= Beginning of Section =
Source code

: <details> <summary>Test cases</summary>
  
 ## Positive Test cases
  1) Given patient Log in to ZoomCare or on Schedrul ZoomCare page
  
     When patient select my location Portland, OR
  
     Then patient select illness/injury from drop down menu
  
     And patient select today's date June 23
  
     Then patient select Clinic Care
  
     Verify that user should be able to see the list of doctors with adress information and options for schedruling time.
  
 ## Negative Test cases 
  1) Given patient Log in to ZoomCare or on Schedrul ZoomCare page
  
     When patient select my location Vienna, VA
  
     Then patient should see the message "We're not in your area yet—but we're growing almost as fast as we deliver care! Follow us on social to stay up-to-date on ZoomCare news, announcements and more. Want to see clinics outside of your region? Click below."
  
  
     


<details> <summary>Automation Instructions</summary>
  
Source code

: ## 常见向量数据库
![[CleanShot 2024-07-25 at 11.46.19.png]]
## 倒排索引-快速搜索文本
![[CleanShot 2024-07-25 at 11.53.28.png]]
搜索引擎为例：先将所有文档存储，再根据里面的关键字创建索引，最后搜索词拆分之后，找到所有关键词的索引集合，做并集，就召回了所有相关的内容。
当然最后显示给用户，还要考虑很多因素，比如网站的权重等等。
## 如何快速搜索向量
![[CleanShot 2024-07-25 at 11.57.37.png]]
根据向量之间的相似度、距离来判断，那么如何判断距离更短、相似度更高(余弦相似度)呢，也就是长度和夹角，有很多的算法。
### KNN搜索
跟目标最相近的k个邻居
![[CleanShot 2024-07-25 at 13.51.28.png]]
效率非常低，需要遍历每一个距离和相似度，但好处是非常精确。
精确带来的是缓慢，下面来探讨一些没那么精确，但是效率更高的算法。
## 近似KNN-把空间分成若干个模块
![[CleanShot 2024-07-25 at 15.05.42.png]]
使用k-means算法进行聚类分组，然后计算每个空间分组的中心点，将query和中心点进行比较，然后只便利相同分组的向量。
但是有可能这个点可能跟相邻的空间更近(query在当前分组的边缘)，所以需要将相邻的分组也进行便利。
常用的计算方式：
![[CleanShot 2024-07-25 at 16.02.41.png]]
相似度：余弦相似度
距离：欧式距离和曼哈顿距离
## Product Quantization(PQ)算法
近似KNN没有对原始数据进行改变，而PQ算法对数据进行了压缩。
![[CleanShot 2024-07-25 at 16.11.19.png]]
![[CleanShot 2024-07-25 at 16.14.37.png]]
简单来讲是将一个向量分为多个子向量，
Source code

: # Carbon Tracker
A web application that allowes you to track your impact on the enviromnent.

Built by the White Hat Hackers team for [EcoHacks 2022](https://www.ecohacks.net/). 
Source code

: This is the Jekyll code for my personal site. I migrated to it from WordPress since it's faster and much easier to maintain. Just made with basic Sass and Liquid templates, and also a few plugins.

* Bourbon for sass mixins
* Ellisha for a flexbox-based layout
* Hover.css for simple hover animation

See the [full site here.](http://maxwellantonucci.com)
= End of Section =
## Task to carry out
Print the records again in their entirety, character for character.

## Answer box
Source code

: <details> <summary>Test cases</summary>
  
 ## Positive Test cases
  1) Given patient Log in to ZoomCare or on Schedrul ZoomCare page
  
     When patient select my location Portland, OR
  
     Then patient select illness/injury from drop down menu
  
     And patient select today's date June 23
  
     Then patient select Clinic Care
  
     Verify that user should be able to see the list of doctors with adress information and options for schedruling time.
  
 ## Negative Test cases 
  1) Given patient Log in to ZoomCare or on Schedrul ZoomCare page
  
     When patient select my location Vienna, VA
  
     Then patient should see the message "We're not in your area yet—but we're growing almost as fast as we deliver care! Follow us on social to stay up-to-date on ZoomCare news, announcements and more. Want to see clinics outside of your region? Click below."
  
  
     


<details> <summary>Automation Instructions</summary>
  
Source code

: ## 常见向量数据库
![[CleanShot 2024-07-25 at 11.46.19.png]]
## 倒排索引-快速搜索文本
![[CleanShot 2024-07-25 at 11.53.28.png]]
搜索引擎为例：先将所有文档存储，再根据里面的关键字创建索引，最后搜索词拆分之后，找到所有关键词的索引集合，做并集，就召回了所有相关的内容。
当然最后显示给用户，还要考虑很多因素，比如网站的权重等等。
## 如何快速搜索向量
![[CleanShot 2024-07-25 at 11.57.37.png]]
根据向量之间的相似度、距离来判断，那么如何判断距离更短、相似度更高(余弦相似度)呢，也就是长度和夹角，有很多的算法。
### KNN搜索
跟目标最相近的k个邻居
![[CleanShot 2024-07-25 at 13.51.28.png]]
效率非常低，需要遍历每一个距离和相似度，但好处是非常精确。
精确带来的是缓慢，下面来探讨一些没那么精确，但是效率更高的算法。
## 近似KNN-把空间分成若干个模块
![[CleanShot 2024-07-25 at 15.05.42.png]]
使用k-means算法进行聚类分组，然后计算每个空间分组的中心点，将query和中心点进行比较，然后只便利相同分组的向量。
但是有可能这个点可能跟相邻的空间更近(query在当前分组的边缘)，所以需要将相邻的分组也进行便利。
常用的计算方式：
![[CleanShot 2024-07-25 at 16.02.41.png]]
相似度：余弦相似度
距离：欧式距离和曼哈顿距离
## Product Quantization(PQ)算法
近似KNN没有对原始数据进行改变，而PQ算法对数据进行了压缩。
![[CleanShot 2024-07-25 at 16.11.19.png]]
![[CleanShot 2024-07-25 at 16.14.37.png]]
简单来讲是将一个向量分为多个子向量，
Source code

: # Carbon Tracker
A web application that allowes you to track your impact on the enviromnent.

Built by the White Hat Hackers team for [EcoHacks 2022](https://www.ecohacks.net/). 
Source code

: This is the Jekyll code for my personal site. I migrated to it from WordPress since it's faster and much easier to maintain. Just made with basic Sass and Liquid templates, and also a few plugins.

* Bourbon for sass mixins
* Ellisha for a flexbox-based layout
* Hover.css for simple hover animation

See the [full site here.](http://maxwellantonucci.com)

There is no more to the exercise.